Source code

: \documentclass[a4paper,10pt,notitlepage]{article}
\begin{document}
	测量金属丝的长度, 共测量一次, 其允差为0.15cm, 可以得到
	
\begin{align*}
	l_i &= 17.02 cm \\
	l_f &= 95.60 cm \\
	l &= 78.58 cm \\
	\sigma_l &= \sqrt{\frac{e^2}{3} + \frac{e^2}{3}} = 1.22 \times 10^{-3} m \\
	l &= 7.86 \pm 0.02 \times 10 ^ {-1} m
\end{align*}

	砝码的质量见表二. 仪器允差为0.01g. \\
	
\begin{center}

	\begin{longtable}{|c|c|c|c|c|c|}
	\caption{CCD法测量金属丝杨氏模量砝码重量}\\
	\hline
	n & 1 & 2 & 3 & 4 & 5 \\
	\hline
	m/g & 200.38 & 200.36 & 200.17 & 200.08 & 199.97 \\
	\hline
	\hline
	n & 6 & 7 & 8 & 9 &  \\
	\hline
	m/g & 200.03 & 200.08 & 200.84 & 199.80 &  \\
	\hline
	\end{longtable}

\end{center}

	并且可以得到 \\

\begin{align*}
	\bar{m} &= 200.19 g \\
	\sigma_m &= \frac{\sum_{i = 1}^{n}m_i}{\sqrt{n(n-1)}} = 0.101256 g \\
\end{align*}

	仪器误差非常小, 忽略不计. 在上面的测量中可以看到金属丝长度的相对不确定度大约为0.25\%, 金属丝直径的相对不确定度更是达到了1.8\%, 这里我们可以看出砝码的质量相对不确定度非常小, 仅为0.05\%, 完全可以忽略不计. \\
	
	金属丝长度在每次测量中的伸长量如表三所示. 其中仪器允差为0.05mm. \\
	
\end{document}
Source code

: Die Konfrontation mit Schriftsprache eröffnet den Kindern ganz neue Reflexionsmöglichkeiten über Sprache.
============
Problem description
Once you have read the entries, repeat them all exactly.

Task answer
Source code

: \documentclass[a4paper,10pt,notitlepage]{article}
\begin{document}
	测量金属丝的长度, 共测量一次, 其允差为0.15cm, 可以得到
	
\begin{align*}
	l_i &= 17.02 cm \\
	l_f &= 95.60 cm \\
	l &= 78.58 cm \\
	\sigma_l &= \sqrt{\frac{e^2}{3} + \frac{e^2}{3}} = 1.22 \times 10^{-3} m \\
	l &= 7.86 \pm 0.02 \times 10 ^ {-1} m
\end{align*}

	砝码的质量见表二. 仪器允差为0.01g. \\
	
\begin{center}

	\begin{longtable}{|c|c|c|c|c|c|}
	\caption{CCD法测量金属丝杨氏模量砝码重量}\\
	\hline
	n & 1 & 2 & 3 & 4 & 5 \\
	\hline
	m/g & 200.38 & 200.36 & 200.17 & 200.08 & 199.97 \\
	\hline
	\hline
	n & 6 & 7 & 8 & 9 &  \\
	\hline
	m/g & 200.03 & 200.08 & 200.84 & 199.80 &  \\
	\hline
	\end{longtable}

\end{center}

	并且可以得到 \\

\begin{align*}
	\bar{m} &= 200.19 g \\
	\sigma_m &= \frac{\sum_{i = 1}^{n}m_i}{\sqrt{n(n-1)}} = 0.101256 g \\
\end{align*}

	仪器误差非常小, 忽略不计. 在上面的测量中可以看到金属丝长度的相对不确定度大约为0.25\%, 金属丝直径的相对不确定度更是达到了1.8\%, 这里我们可以看出砝码的质量相对不确定度非常小, 仅为0.05\%, 完全可以忽略不计. \\
	
	金属丝长度在每次测量中的伸长量如表三所示. 其中仪器允差为0.05mm. \\
	
\end{document}
Source code

: Die Konfrontation mit Schriftsprache eröffnet den Kindern ganz neue Reflexionsmöglichkeiten über Sprache.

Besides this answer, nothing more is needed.